◆ **ABOUT THIS EXERCISE**
The whole listing below should be printed again exactly, with no images.

◆ **INFORMATION PROVIDED**
- Opening Delimiter -

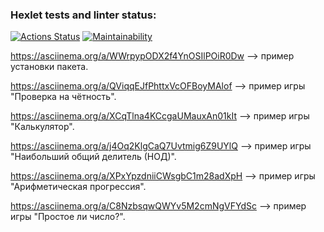 ### Hexlet tests and linter status:
[![Actions Status](https://github.com/Dmitry597/python-project-49/actions/workflows/hexlet-check.yml/badge.svg)](https://github.com/Dmitry597/python-project-49/actions)
[![Maintainability](https://api.codeclimate.com/v1/badges/480349d276f903635fa2/maintainability)](https://codeclimate.com/github/Dmitry597/python-project-49/maintainability)



https://asciinema.org/a/WWrpypODX2f4YnOSIlPOiR0Dw
--> пример установки пакета.

https://asciinema.org/a/QViqqEJfPhttxVcOFBoyMAlof
--> пример игры "Проверка на чётность".

https://asciinema.org/a/XCqTlna4KCcgaUMauxAn01kIt
--> пример игры "Калькулятор".

https://asciinema.org/a/j4Oq2KlgCaQ7Uvtmig6Z9UYlQ
--> пример игры "Наибольший общий делитель (НОД)".

https://asciinema.org/a/XPxYpzdniiCWsgbC1m28adXpH
--> пример игры "Арифметическая прогрессия".

https://asciinema.org/a/C8NzbsqwQWYv5M2cmNgVFYdSc
--> пример игры "Простое ли число?".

- Closing Delimiter -

◆ **EXERCISE SOLUTION**
 ### Hexlet tests and linter status:
[![Actions Status](https://github.com/Dmitry597/python-project-49/actions/workflows/hexlet-check.yml/badge.svg)](https://github.com/Dmitry597/python-project-49/actions)
[![Maintainability](https://api.codeclimate.com/v1/badges/480349d276f903635fa2/maintainability)](https://codeclimate.com/github/Dmitry597/python-project-49/maintainability)



https://asciinema.org/a/WWrpypODX2f4YnOSIlPOiR0Dw
--> пример установки пакета.

https://asciinema.org/a/QViqqEJfPhttxVcOFBoyMAlof
--> пример игры "Проверка на чётность".

https://asciinema.org/a/XCqTlna4KCcgaUMauxAn01kIt
--> пример игры "Калькулятор".

https://asciinema.org/a/j4Oq2KlgCaQ7Uvtmig6Z9UYlQ
--> пример игры "Наибольший общий делитель (НОД)".

https://asciinema.org/a/XPxYpzdniiCWsgbC1m28adXpH
--> пример игры "Арифметическая прогрессия".

https://asciinema.org/a/C8NzbsqwQWYv5M2cmNgVFYdSc
--> пример игры "Простое ли число?".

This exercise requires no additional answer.